Li J, Tian H, Li Q, Wang N, Wu T, Liu Y, Ni Z, Yu H, Liang J, Luo R, Li Y, Huang L
Department of Endocrinology, State Key Lab of Biotherapy, West China Hospital of Sichuan University, Chengdu, China.
Diabetes Obes Metab. 2007 Jul;9(4):558-65. doi: 10.1111/j.1463-1326.2006.00638.x.
To evaluate the efficacy of nateglinide vs. repaglinide in blood glucose (BG) control and the effect on insulin resistance and beta-Cell function in patients with type 2 diabetes.
A randomized controlled double-blind and double-dummy multicentre clinical trial was conducted. A total of 230 Chinese patients with type 2 diabetes were enrolled in five clinical centres. The patients were divided randomly into group A [repaglinide 1.0 mg three times daily (t.i.d.), n = 115] or group B (nateglinide 90 mg t.i.d., n = 115). At baseline and end of the 12-week clinical trial, standard mixed meal tolerance tests were performed.

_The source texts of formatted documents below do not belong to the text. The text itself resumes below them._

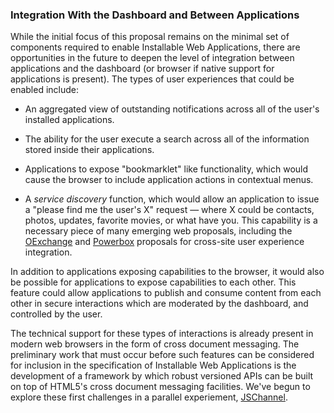 ### Integration With the Dashboard and Between Applications

While the initial focus of this proposal remains on the minimal set of components required to enable Installable Web Applications, there are opportunities in the future to deepen the level of integration between applications and the dashboard (or browser if native support for applications is present).  The types of user experiences that could be enabled include:

* An aggregated view of outstanding notifications across all of the user's installed applications.

* The ability for the user execute a search across all of the information stored inside their applications.

* Applications to expose "bookmarklet" like functionality, which would cause the browser to include application actions in contextual menus.

* A *service discovery* function, which would allow an application to issue a "please find me the user's X" request &mdash; where X could be contacts, photos, updates, favorite movies, or what have you.  This capability is a necessary piece of many emerging web proposals, including the <a href="http://www.oexchange.org/">OExchange</a> and <a href="http://berjon.com/blog/2010/09/dap.html">Powerbox</a> proposals for cross-site user experience integration.

In addition to applications exposing capabilities to the browser, it would also be possible for applications to expose capabilities to each other.  This feature could allow applications to publish and consume content from each other in secure interactions which are moderated by the dashboard, and controlled by the user.

The technical support for these types of interactions is already present in modern web browsers in the form of cross document messaging.  The preliminary work that must occur before such features can be considered for inclusion in the specification of Installable Web Applications is the development of a framework by which robust versioned APIs can be built on top of HTML5's cross document messaging facilities.  We've begun to explore these first challenges in a parallel experiement, [JSChannel](http://github.com/mozilla/jschannel).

A total of 223 patients (96.9%) completed the trial. There was no significant difference between repaglinide and nateglinide groups in the effects of reducing fasting blood glucose (FBG), 30-, 60- and 120-min BG during 12 weeks (p > 0.05). At week 12, no significant difference was shown between the two groups in BG or haemoglobin A(1c) (HbA(1c)) (p > 0.05). However, the effect on HbA(1c) in repaglinide group was stronger than that in nateglinide group (p < 0.05). After 12-week treatment, area under the curve (AUC) of BG decreased (p < 0.05), and AUC of insulin and C-peptide (CP) increased in both groups (p < 0.05). The effects of nateglinide on AUC of BG, insulin and CP were similar to that of repaglinide (p > 0.05). There was no significant difference between the two groups in AUC of BG, insulin or CP in week 12 (p > 0.05). Furthermore, homeostasis model assessment of insulin resistance (HOMA-IR) and beta-cell function indexes measured by HOMA-beta, DeltaI(30)/DeltaG(30) and (DeltaI(30)/DeltaG(30))/HOMA-IR were improved significantly in both groups during 12 weeks (p < 0.05). The effects of improving HOMA-IR and beta-cell function indexes in nateglinide group were comparable with that of repaglinide group (p > 0.05).
The efficacy of repaglinide and nateglinide in FBG, postprandial glucose excursion and early-phase insulin secretion is similar. But the effect of repaglinide 1.0 mg t.i.d. on HbA(1c) is stronger than that of nateglinide 90 mg t.i.d.. This trial had shown that nateglinide and repaglinide could comparably improve insulin sensitivity and beta-cell function.
评估那格列奈与瑞格列奈在2型糖尿病患者血糖控制方面的疗效以及对胰岛素抵抗和β细胞功能的影响。
进行了一项随机对照双盲双模拟多中心临床试验。共有230例中国2型糖尿病患者在5个临床中心入组。患者被随机分为A组[瑞格列奈1.0毫克,每日三次(t.i.d.),n = 115]或B组(那格列奈90毫克,每日三次,n = 115)。在基线和12周临床试验结束时,进行标准混合餐耐量试验。
共有223例患者(96.9%)完成试验。瑞格列奈组与那格列奈组在12周内降低空腹血糖(FBG)、30、60和120分钟血糖方面的效果无显著差异(p > 0.05)。在第12周时,两组在血糖或糖化血红蛋白A1c(HbA1c)方面无显著差异(p > 0.05)。然而,瑞格列奈组对HbA1c的影响强于那格列奈组(p < 0.05)。12周治疗后,两组血糖曲线下面积(AUC)均降低(p < 0.05),胰岛素和C肽(CP)的AUC均升高(p < 0.05)。那格列奈对血糖、胰岛素和CP的AUC的影响与瑞格列奈相似(p > 0.05)。在第12周时,两组在血糖、胰岛素或CP的AUC方面无显著差异(p > 0.05)。此外,两组在12周内胰岛素抵抗的稳态模型评估(HOMA-IR)以及通过HOMA-β、ΔI(30)/ΔG(30)和(ΔI(30)/ΔG(30))/HOMA-IR测量的β细胞功能指标均显著改善(p < 0.05)。那格列奈组改善HOMA-IR和β细胞功能指标的效果与瑞格列奈组相当(p > 0.05)。
瑞格列奈和那格列奈在空腹血糖、餐后血糖波动和早期胰岛素分泌方面的疗效相似。但瑞格列奈1.0毫克每日三次对HbA1c的影响强于那格列奈90毫克每日三次。本试验表明,那格列奈和瑞格列奈在改善胰岛素敏感性和β细胞功能方面具有相当的效果。